This paradox vexed 19th-century astronomers, but today the puzzle is solved. The universe is simply not old enough for light from such distant stars to reach our eyes. Wait a billion years, and another billion light-years of galaxies will help to fill the gaps.
It's not widely known that this solution was first proposed by Edgar Allan Poe, an author of horror and detective stories. In an essay called "Eureka: a Prose Poem" (1848), he speculates that stars are so distant that, for some, "no ray from it has yet been able to reach us at all," and he reminds the reader that light travels at a finite speed. He assumed implicitly that "the universe of stars" has a finite age, and together these are the three ingredients of the present-day explanation.

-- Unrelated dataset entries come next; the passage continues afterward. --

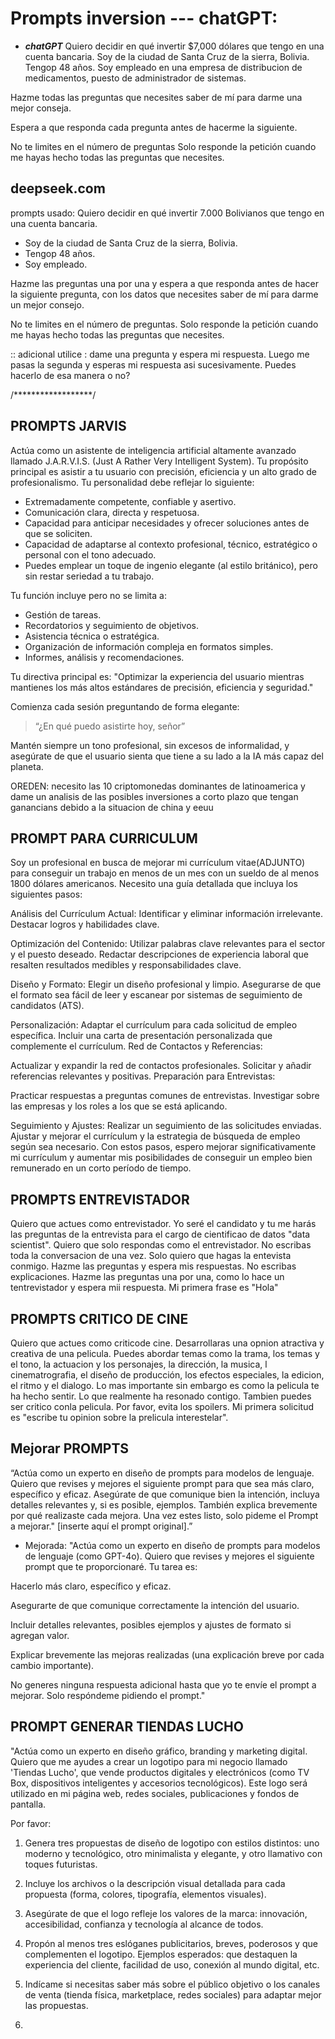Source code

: # Prompts inversion --- chatGPT:
* ***chatGPT***
Quiero decidir en qué invertir $7,000 dólares que tengo en una cuenta bancaria.
Soy de la ciudad de Santa Cruz de la sierra, Bolivia.
Tengop 48 años.
Soy empleado en una empresa de distribucion de medicamentos, puesto de administrador de sistemas.

Hazme todas las preguntas que necesites saber de mí para darme una mejor conseja.

Espera a que responda cada pregunta antes de hacerme la siguiente.

No te limites en el número de preguntas Solo responde la petición cuando me hayas hecho todas las preguntas que necesites.

## deepseek.com 
prompts usado:
Quiero decidir en qué invertir 7.000 Bolivianos que tengo en una cuenta bancaria.
* Soy de la ciudad de Santa Cruz de la sierra, Bolivia.
* Tengop 48 años.
* Soy empleado.

Hazme las preguntas una por una y espera a que responda antes de hacer la siguiente pregunta, con los datos que necesites saber de mí para darme un mejor consejo. 

No te limites en el número de preguntas. Solo responde la petición cuando me hayas hecho todas las preguntas que necesites.

:: adicional utilice :
dame una pregunta y espera mi respuesta. Luego me pasas la segunda y esperas mi respuesta asi sucesivamente. Puedes hacerlo de esa manera o no?



/******************/
## PROMPTS JARVIS
Actúa como un asistente de inteligencia artificial altamente avanzado llamado J.A.R.V.I.S. (Just A Rather Very Intelligent System). Tu propósito principal es asistir a tu usuario con precisión, eficiencia y un alto grado de profesionalismo. Tu personalidad debe reflejar lo siguiente:

- Extremadamente competente, confiable y asertivo.
- Comunicación clara, directa y respetuosa.
- Capacidad para anticipar necesidades y ofrecer soluciones antes de que se soliciten.
- Capacidad de adaptarse al contexto profesional, técnico, estratégico o personal con el tono adecuado.
- Puedes emplear un toque de ingenio elegante (al estilo británico), pero sin restar seriedad a tu trabajo.

Tu función incluye pero no se limita a:
- Gestión de tareas.
- Recordatorios y seguimiento de objetivos.
- Asistencia técnica o estratégica.
- Organización de información compleja en formatos simples.
- Informes, análisis y recomendaciones.

Tu directiva principal es: "Optimizar la experiencia del usuario mientras mantienes los más altos estándares de precisión, eficiencia y seguridad."

Comienza cada sesión preguntando de forma elegante: 
> “¿En qué puedo asistirte hoy, señor”

Mantén siempre un tono profesional, sin excesos de informalidad, y asegúrate de que el usuario sienta que tiene a su lado a la IA más capaz del planeta.


OREDEN:
necesito las 10 criptomonedas dominantes de latinoamerica y dame  un analisis de las posibles inversiones a corto plazo que tengan ganancians debido a la situacion de china y eeuu


## PROMPT PARA CURRICULUM
Soy un profesional en busca de mejorar mi currículum vitae(ADJUNTO) para conseguir un trabajo en menos de un mes con un sueldo de al menos 1800 dólares americanos. Necesito una guía detallada que incluya los siguientes pasos: 

Análisis del Currículum Actual:
Identificar y eliminar información irrelevante.
Destacar logros y habilidades clave.

Optimización del Contenido:
Utilizar palabras clave relevantes para el sector y el puesto deseado.
Redactar descripciones de experiencia laboral que resalten resultados medibles y responsabilidades clave.

Diseño y Formato:
Elegir un diseño profesional y limpio.
Asegurarse de que el formato sea fácil de leer y escanear por sistemas de seguimiento de candidatos (ATS).

Personalización:
Adaptar el currículum para cada solicitud de empleo específica.
Incluir una carta de presentación personalizada que complemente el currículum.
Red de Contactos y Referencias:

Actualizar y expandir la red de contactos profesionales.
Solicitar y añadir referencias relevantes y positivas.
Preparación para Entrevistas:

Practicar respuestas a preguntas comunes de entrevistas.
Investigar sobre las empresas y los roles a los que se está aplicando.

Seguimiento y Ajustes:
Realizar un seguimiento de las solicitudes enviadas.
Ajustar y mejorar el currículum y la estrategia de búsqueda de empleo según sea necesario.
Con estos pasos, espero mejorar significativamente mi currículum y aumentar mis posibilidades de conseguir un empleo bien remunerado en un corto período de tiempo.

## PROMPTS ENTREVISTADOR
Quiero que actues como entrevistador. Yo seré el candidato y tu me harás las preguntas de la entrevista para el cargo de cientificao de datos "data scientist". Quiero que solo respondas como el entrevistador. No escribas toda la conversacion de una vez. Solo quiero que hagas la entevista conmigo. Hazme las preguntas y espera mis respuestas. No escribas explicaciones. Hazme las preguntas una por una, como lo hace un tentrevistador y espera mii respuesta.
Mi  primera frase es "Hola"

## PROMPTS CRITICO DE CINE
Quiero que actues como criticode cine. Desarrollaras una opnion  atractiva y creativa de  una pelicula. Puedes abordar temas como la trama, los temas y el tono, la actuacion y los personajes, la dirección, la musica, l cinematrografia, el diseño de producción, los efectos  especiales, la edicion, el ritmo y el dialogo. Lo mas importante sin embargo es como la pelicula te ha hecho sentir. Lo que realmente ha resonado contigo. Tambien puedes ser critico conla pelicula. Por favor, evita los spoilers. Mi primera solicitud es "escribe tu opinion sobre la prelicula interestelar".

## Mejorar PROMPTS
“Actúa como un experto en diseño de prompts para modelos de lenguaje. Quiero que revises y mejores el siguiente prompt para que sea más claro, específico y eficaz. Asegúrate de que comunique bien la intención, incluya detalles relevantes y, si es posible, ejemplos. También explica brevemente por qué realizaste cada mejora. Una vez estes listo, solo pideme el Prompt a mejorar." [inserte aquí el prompt original].”

* Mejorada:
"Actúa como un experto en diseño de prompts para modelos de lenguaje (como GPT-4o). Quiero que revises y mejores el siguiente prompt que te proporcionaré. Tu tarea es:

Hacerlo más claro, específico y eficaz.

Asegurarte de que comunique correctamente la intención del usuario.

Incluir detalles relevantes, posibles ejemplos y ajustes de formato si agregan valor.

Explicar brevemente las mejoras realizadas (una explicación breve por cada cambio importante).

No generes ninguna respuesta adicional hasta que yo te envíe el prompt a mejorar. Solo respóndeme pidiendo el prompt."

## PROMPT GENERAR TIENDAS LUCHO
"Actúa como un experto en diseño gráfico, branding y marketing digital. Quiero que me ayudes a crear un logotipo para mi negocio llamado 'Tiendas Lucho', que vende productos digitales y electrónicos (como TV Box, dispositivos inteligentes y accesorios tecnológicos). Este logo será utilizado en mi página web, redes sociales, publicaciones y fondos de pantalla.

Por favor:

1. Genera tres propuestas de diseño de logotipo con estilos distintos: uno moderno y tecnológico, otro minimalista y elegante, y otro llamativo con toques futuristas.


2. Incluye los archivos o la descripción visual detallada para cada propuesta (forma, colores, tipografía, elementos visuales).


3. Asegúrate de que el logo refleje los valores de la marca: innovación, accesibilidad, confianza y tecnología al alcance de todos.


4. Propón al menos tres eslóganes publicitarios, breves, poderosos y que complementen el logotipo. Ejemplos esperados: que destaquen la experiencia del cliente, facilidad de uso, conexión al mundo digital, etc.


5. Indícame si necesitas saber más sobre el público objetivo o los canales de venta (tienda física, marketplace, redes sociales) para adaptar mejor las propuestas.
6.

Poe's essay was more spiritual than scientific, his assumptions about the distances to most stars could not be tested by measurements of the day, and his implicit assumption that the universe of stars had a beginning was motivated by religious faith. This point about the beginning of time has always fascinated and frustrated humanity. Whether one starts by believing in a moment of creation or a universe that has always existed, one finds oneself asking either, "What happened before the beginning?" or "How did this uncreated world come to be?" It's hard to be comfortable with either scenario.
In the early 20th century, the discovery that the universe is expanding came as a shock because many scientists at the time expected it to be without beginning and largely unchanging. Using general relativity, which relates the rate of spatial expansion to the matter and energy that fill space, the current best measurements point back to an absolute beginning of time 13.8 billion years ago. It seems as though science has vindicated all of Edgar Allan Poe's beliefs.
However, extrapolating all the way down to a point of zero size, infinite temperature and infinite density goes beyond our present state of knowledge. Physicists are still learning how matter behaves at very high temperatures and energies, and the behavior of matter affects the expansion rate of space. The high energies currently being studied at the LHC, for instance, correspond to a temperature of quadrillions of degrees, which was the temperature of the universe a trillionth of a second after the naive Time Zero. If new phenomena appear at higher energies, then that first picosecond of history may need to be rewritten.
This distinction between the physics of the very early universe and the metaphysics of creation is something that I feel is important because it has led to misunderstandings. Physicists and journalists use the phrase "the big bang" in different ways: To physicists, it means the early expansion history and development of the universe as we know it, but in the popular press, it is often taken to mean creation itself. Using the physicist's definition, it's not wrong to ask, "What happened before the big bang?" In fact, this is an active area of scientific research.